## WORK TASK:
Using the material below, state how many of its lines contain the string "will", with no other words.

## THE DATA:
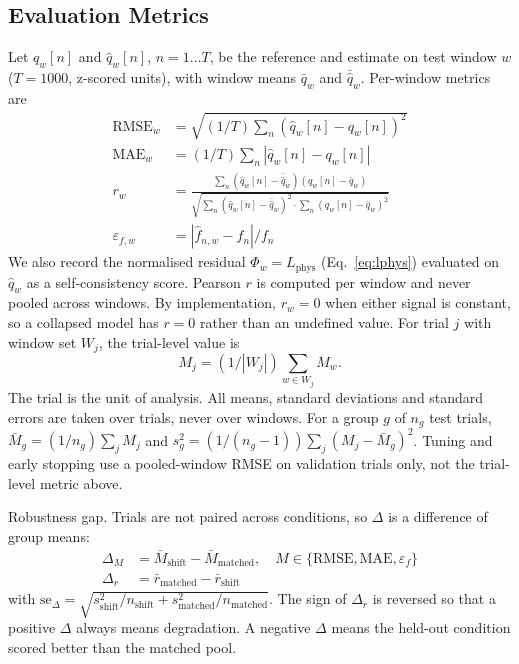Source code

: \documentclass[conference]{IEEEtran}
\begin{document}
\subsection{Evaluation Metrics}
Let $q_w[n]$ and $\hat{q}_w[n]$, $n=1\ldots T$, be the reference and estimate on test window $w$ ($T = 1000$, z-scored units), with window means $\bar{q}_w$ and $\bar{\hat{q}}_w$. Per-window metrics are
\begin{align}
\mathrm{RMSE}_w &= \sqrt{(1/T)\textstyle\sum_n (\hat{q}_w[n] - q_w[n])^2} \label{eq:rmse}\\
\mathrm{MAE}_w &= (1/T)\textstyle\sum_n |\hat{q}_w[n] - q_w[n]| \label{eq:mae}\\
r_w &= \frac{\sum_n (\hat{q}_w[n]-\bar{\hat{q}}_w)(q_w[n]-\bar{q}_w)}{\sqrt{\sum_n(\hat{q}_w[n]-\bar{\hat{q}}_w)^2 \cdot \sum_n(q_w[n]-\bar{q}_w)^2}} \label{eq:r}\\
\varepsilon_{f,w} &= |\hat{f}_{n,w} - f_n| / f_n \label{eq:freq}
\end{align}
We also record the normalised residual $\Phi_w = L_{\mathrm{phys}}$ (Eq.~\ref{eq:lphys}) evaluated on $\hat{q}_w$ as a self-consistency score. Pearson $r$ is computed per window and never pooled across windows. By implementation, $r_w = 0$ when either signal is constant, so a collapsed model has $r = 0$ rather than an undefined value. For trial $j$ with window set $W_j$, the trial-level value is
\begin{equation}
M_j = (1/|W_j|)\textstyle\sum_{w \in W_j} M_w. \label{eq:trial}
\end{equation}
The trial is the unit of analysis. All means, standard deviations and standard errors are taken over trials, never over windows. For a group $g$ of $n_g$ test trials, $\bar{M}_g = (1/n_g)\sum_j M_j$ and $s_g^2 = (1/(n_g-1))\sum_j (M_j - \bar{M}_g)^2$. Tuning and early stopping use a pooled-window RMSE on validation trials only, not the trial-level metric above.

Robustness gap. Trials are not paired across conditions, so $\Delta$ is a difference of group means:
\begin{align}
\Delta_M &= \bar{M}_{\mathrm{shift}} - \bar{M}_{\mathrm{matched}}, \quad M \in \{\mathrm{RMSE}, \mathrm{MAE}, \varepsilon_f\} \label{eq:delta}\\
\Delta_r &= \bar{r}_{\mathrm{matched}} - \bar{r}_{\mathrm{shift}} \label{eq:deltar}
\end{align}
with $\mathrm{se}_\Delta = \sqrt{s^2_{\mathrm{shift}}/n_{\mathrm{shift}} + s^2_{\mathrm{matched}}/n_{\mathrm{matched}}}$. The sign of $\Delta_r$ is reversed so that a positive $\Delta$ always means degradation. A negative $\Delta$ means the held-out condition scored better than the matched pool.
\end{document}
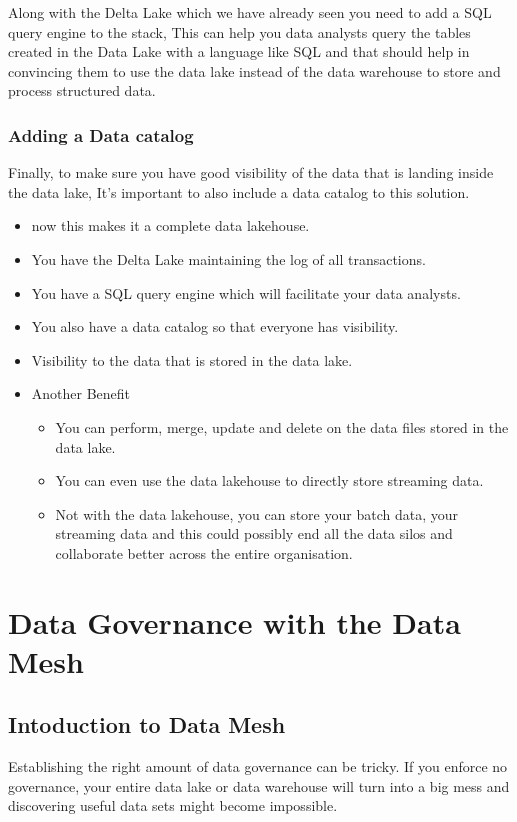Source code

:\documentclass[a4paper, 11pt]{book}
\begin{document}
    Along with the Delta Lake which we have already seen you need to add a SQL query engine to the stack,
    This can help you data analysts query the tables created in the Data Lake with a language like SQL and that should help in convincing them to use the data lake instead of the data warehouse to store and process structured data.

    \subsubsection{Adding a Data catalog}
    Finally, to make sure you have good visibility of the data that is landing inside the data lake, It's important to also include a data catalog to this solution.
    \begin{itemize}
        \item now this makes it a complete data lakehouse.
        \item You have the Delta Lake maintaining the log of all transactions.
        \item You have a SQL query engine which will facilitate your data analysts.
        \item You also have a data catalog so that everyone has visibility.
        \item Visibility to the data that is stored in the data lake.
        \item Another Benefit \begin{itemize}
                                  \item You can perform, merge, update and delete on the data files stored in the data lake.
                                  \item You can even use the data lakehouse to directly store streaming data.
                                  \item Not with the data lakehouse, you can store your batch data, your streaming data and this could possibly end all the data silos and collaborate better across the entire organisation.
        \end{itemize}
    \end{itemize}


    \section{Data Governance with the Data Mesh}

    \subsection{Intoduction to Data Mesh}
    Establishing the right amount of data governance can be tricky.
    If you enforce no governance, your entire data lake or data warehouse will turn into a big mess and discovering useful data sets might become impossible.
\end{document}
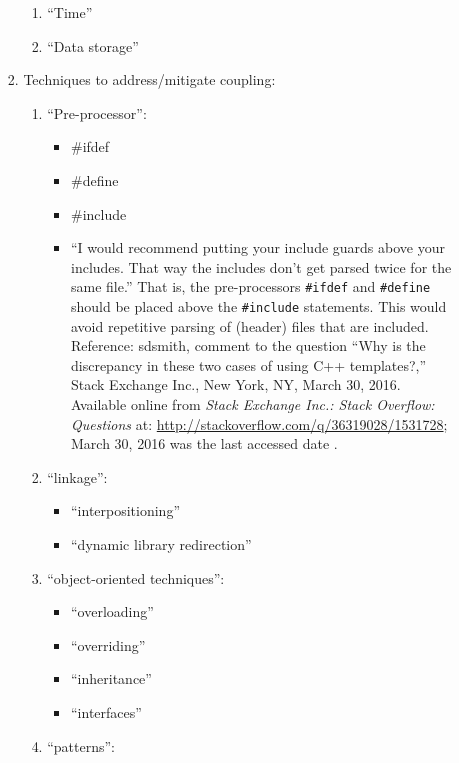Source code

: \begin{enumerate}
\begin{enumerate}
\begin{enumerate}
\begin{enumerate}
			\item ``Time''
			\item ``Data storage''
			\end{enumerate}
		\item Techniques to address/mitigate coupling: \vspace{-0.1cm}
			\begin{enumerate} \itemsep -1pt
			\item ``Pre-processor'': \vspace{-0.1cm}
				\begin{itemize} \itemsep -1pt
				\item \#ifdef
				\item \#define
				\item \#include
				\item ``I would recommend putting your include guards above your includes. That way the includes don't get parsed twice for the same file.'' {\color{red} That is, the pre-processors {\tt \#ifdef} and {\tt \#define} should be placed above the {\tt \#include} statements. This would avoid repetitive parsing of (header) files that are included.} Reference: sdsmith, comment to the question ``Why is the discrepancy in these two cases of using C++ templates?,'' Stack Exchange Inc., New York, NY, March 30, 2016. Available online from {\it Stack Exchange Inc.: Stack Overflow: Questions} at: \url{http://stackoverflow.com/q/36319028/1531728}; March 30, 2016 was the last accessed date \cite{sdsmith2016}.
				\end{itemize}
			\item ``linkage'': \vspace{-0.1cm}
				\begin{itemize} \itemsep -1pt
				\item ``interpositioning''
				\item ``dynamic library redirection''
				\end{itemize}
			\item ``object-oriented techniques'': \vspace{-0.1cm}
				\begin{itemize} \itemsep -1pt
				\item ``overloading''
				\item ``overriding''
				\item ``inheritance''
				\item ``interfaces''
				\end{itemize}
			\item ``patterns'': \vspace{-0.1cm}

\end{enumerate}
\end{enumerate}
\end{enumerate}
\end{enumerate}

## EXERCISE RESULT:
2